Sunday, June 08, 2008

Reader Mailbag

So here at the Clareywatch, we have a few friends, oddly, in the 82nd Airborne (which tells you that those guys're slumming nowadays). And, well, they were so damn fascinated by Clarey's posing as one of them while not apparently having much regard for them that said friends sometimes tune in to learn from Clarey's wisdom, and email what they find, so we don't have to go there (making this, apparently, one more thing the troops suffer on our behalf.)

Anyway, so, one of our correspondents emails in a huff over a comment by Clarey associated moron Mahan makes (PDF) about the Kent State shootings:

I am wondering if the Captain was at our alma mater when the 25th anniversary of Kent State was "commemorated" on campus? Yrs Truly chalked his own slogan of support and grieving for those noble souls on the Wash. Ave. Bridge to show his empathy and student solidarity; to wit, "You found out too early/ That dying ain't hard/ Next time don't throw bricks/ At the National Guard"
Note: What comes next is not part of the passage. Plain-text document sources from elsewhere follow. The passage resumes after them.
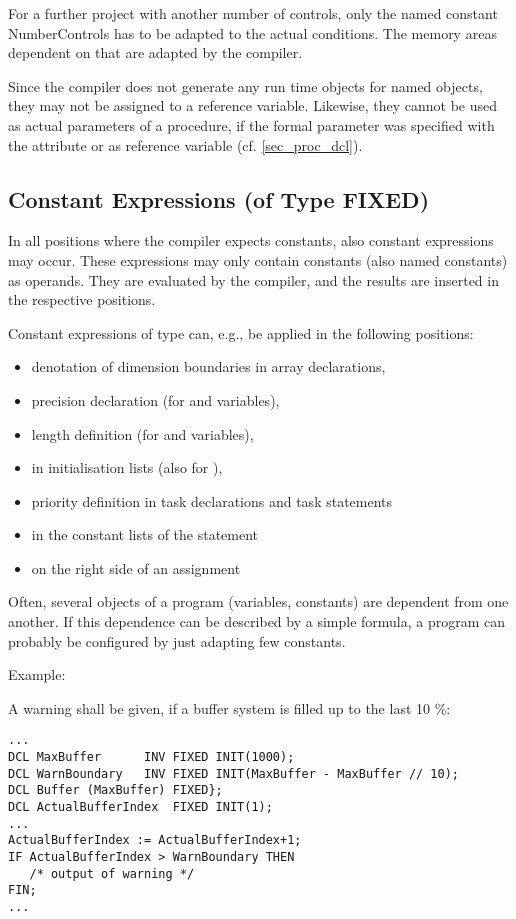 For a further project with another number of controls, only the named
constant NumberControls has to be adapted to the actual conditions. The
memory areas dependent on that are adapted by the compiler.

Since the compiler does not generate any run time objects for named
objects, they may not be assigned to a reference variable. Likewise,
they cannot be used as actual parameters of a procedure, if the formal
parameter was specified with the   attribute or as reference
variable (cf. \ref{sec_proc_dcl}).

\subsection{Constant Expressions (of Type FIXED)}   %
\label{sec_const_expression}

In all positions where the compiler expects constants, also constant
expressions may occur. These expressions may only contain constants
(also named constants) as operands. They are evaluated by the compiler,
and the results are inserted in the respective positions.

\begin{grammarframe}




\end{grammarframe}



Constant expressions of type  can, e.g., be applied in the
following positions:
\begin{itemize}
\item denotation of dimension boundaries in array declarations,
\item precision declaration (for  and  variables),
\item length definition (for  and  variables),
\item in initialisation lists (also for ),
\item priority definition in task declarations and task statements
\item in the constant lists of the  statement
\item on the right side of an assignment
\end{itemize}

Often, several objects of a program (variables, constants) are dependent
from one another. If this dependence can be described by a simple
formula, a program can probably be configured by just adapting few
constants.

Example:

A warning shall be given, if a buffer system is filled up to the last 10
\%:

\begin{lstlisting}
...
DCL MaxBuffer      INV FIXED INIT(1000); 
DCL WarnBoundary   INV FIXED INIT(MaxBuffer - MaxBuffer // 10);
DCL Buffer (MaxBuffer) FIXED};
DCL ActualBufferIndex  FIXED INIT(1);
... 
ActualBufferIndex := ActualBufferIndex+1;
IF ActualBufferIndex > WarnBoundary THEN 
   /* output of warning */ 
FIN;
...
\end{lstlisting}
Now, our buddy is outraged because the National Guard in question fired at distant students for some unknown reason of great stupidity, and so half the people killed were bystanders going between classes -- and one of them was a ROTC cadet, shot in the back. Said correspondent sees this as emblematic of disrespect for the troops.

Far be it for us to disagree with Airborne Rangers -- hell, otherwise we wouldn't even post this -- but we disagree. For one, I can think of nothing more contemptuous of the troops than what Clarey and buddy Mahan do already -- play dress-up with military titles, but take none of the corresponding responsibilities. You want someone to call you "Commander" or "Captain" but you don't serve? That's all I need to know.

For another, I think the point is just wrong. Throwing gibes at the students killed there -- even forgetting that some were bystanders, just remembering the stupid action of the troops stupidly deployed where they shouldn't have been, when the protest itself was over the troops keeping action in a foreign country secret from Congress -- well, poking fun at those dead at a public requiem and then bragging about it afterwards requires a degree of sociopathy beyond which not much you can say matters.

So, sorry, AA's, but, we disagree.

UPDATE: well, of course, Aaron, the guy who points out that paying taxes on teaching salsa dance is morally equivalent to serving the country in war, counts up the costs of the war without counting dead, brain-injured, or maimed soldiers and their families (PDF). Big surprise.